PROBLEM REQUIREMENTS: Restate the following records word for word without images.

SUPPLIED DATA:
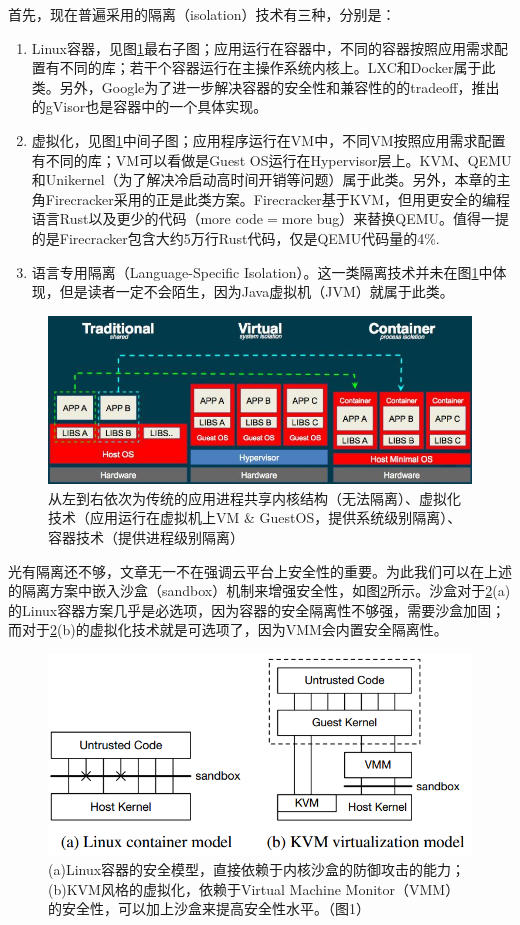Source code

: \documentclass[11pt]{article}
\begin{document}
首先，现在普遍采用的隔离（isolation）技术有三种，分别是\cite{agache2020firecracker}：
\begin{enumerate}
	\item Linux容器，见图\ref{figs:isolation}最右子图；应用运行在容器中，不同的容器按照应用需求配置有不同的库；若干个容器运行在主操作系统内核上。LXC和Docker属于此类。另外，Google为了进一步解决容器的安全性和兼容性的的tradeoff，推出的gVisor也是容器中的一个具体实现。
	\item 虚拟化，见图\ref{figs:isolation}中间子图；应用程序运行在VM中，不同VM按照应用需求配置有不同的库；VM可以看做是Guest OS运行在Hypervisor层上。KVM、QEMU和Unikernel（为了解决冷启动高时间开销等问题）属于此类。另外，本章的主角Firecracker采用的正是此类方案。Firecracker基于KVM，但用更安全的编程语言Rust以及更少的代码（more code$ = $more bug）来替换QEMU。值得一提的是Firecracker包含大约5万行Rust代码，仅是QEMU代码量的4\%.
	\item 语言专用隔离（Language-Specific Isolation）。这一类隔离技术并未在图\ref{figs:isolation}中体现，但是读者一定不会陌生，因为Java虚拟机（JVM）就属于此类。
\end{enumerate}
\begin{figure}[!htbp]
	\centering
	\includegraphics[width=0.8\linewidth]{figs/isolation}
	\caption{从左到右依次为传统的应用进程共享内核结构（无法隔离）、虚拟化技术（应用运行在虚拟机上VM \& GuestOS，提供系统级别隔离）、容器技术（提供进程级别隔离）}
	\label{figs:isolation}
\end{figure}
光有隔离还不够，文章\cite{hellerstein2018serverless,jonas2019cloud}无一不在强调云平台上安全性的重要。为此我们可以在上述的隔离方案中嵌入沙盒（sandbox）机制来增强安全性，如图\ref{figs:sandbox}所示。沙盒对于\ref{figs:sandbox}(a)的Linux容器方案几乎是必选项，因为容器的安全隔离性不够强，需要沙盒加固；而对于\ref{figs:sandbox}(b)的虚拟化技术就是可选项了，因为VMM会内置安全隔离性。
\begin{figure}[!htbp]
	\centering
	\includegraphics[width=0.5\linewidth]{figs/sandbox}
	\caption{(a)Linux容器的安全模型，直接依赖于内核沙盒的防御攻击的能力；(b)KVM风格的虚拟化，依赖于Virtual Machine Monitor（VMM）的安全性，可以加上沙盒来提高安全性水平。（\cite{agache2020firecracker}图1）}
	\label{figs:sandbox}
\end{figure}
\end{document}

SOLUTION FOR THIS PROBLEM:
Source code

: \documentclass[11pt]{article}
\begin{document}
首先，现在普遍采用的隔离（isolation）技术有三种，分别是\cite{agache2020firecracker}：
\begin{enumerate}
	\item Linux容器，见图\ref{figs:isolation}最右子图；应用运行在容器中，不同的容器按照应用需求配置有不同的库；若干个容器运行在主操作系统内核上。LXC和Docker属于此类。另外，Google为了进一步解决容器的安全性和兼容性的的tradeoff，推出的gVisor也是容器中的一个具体实现。
	\item 虚拟化，见图\ref{figs:isolation}中间子图；应用程序运行在VM中，不同VM按照应用需求配置有不同的库；VM可以看做是Guest OS运行在Hypervisor层上。KVM、QEMU和Unikernel（为了解决冷启动高时间开销等问题）属于此类。另外，本章的主角Firecracker采用的正是此类方案。Firecracker基于KVM，但用更安全的编程语言Rust以及更少的代码（more code$ = $more bug）来替换QEMU。值得一提的是Firecracker包含大约5万行Rust代码，仅是QEMU代码量的4\%.
	\item 语言专用隔离（Language-Specific Isolation）。这一类隔离技术并未在图\ref{figs:isolation}中体现，但是读者一定不会陌生，因为Java虚拟机（JVM）就属于此类。
\end{enumerate}
\begin{figure}[!htbp]
	\centering
	\includegraphics[width=0.8\linewidth]{figs/isolation}
	\caption{从左到右依次为传统的应用进程共享内核结构（无法隔离）、虚拟化技术（应用运行在虚拟机上VM \& GuestOS，提供系统级别隔离）、容器技术（提供进程级别隔离）}
	\label{figs:isolation}
\end{figure}
光有隔离还不够，文章\cite{hellerstein2018serverless,jonas2019cloud}无一不在强调云平台上安全性的重要。为此我们可以在上述的隔离方案中嵌入沙盒（sandbox）机制来增强安全性，如图\ref{figs:sandbox}所示。沙盒对于\ref{figs:sandbox}(a)的Linux容器方案几乎是必选项，因为容器的安全隔离性不够强，需要沙盒加固；而对于\ref{figs:sandbox}(b)的虚拟化技术就是可选项了，因为VMM会内置安全隔离性。
\begin{figure}[!htbp]
	\centering
	\includegraphics[width=0.5\linewidth]{figs/sandbox}
	\caption{(a)Linux容器的安全模型，直接依赖于内核沙盒的防御攻击的能力；(b)KVM风格的虚拟化，依赖于Virtual Machine Monitor（VMM）的安全性，可以加上沙盒来提高安全性水平。（\cite{agache2020firecracker}图1）}
	\label{figs:sandbox}
\end{figure}
\end{document}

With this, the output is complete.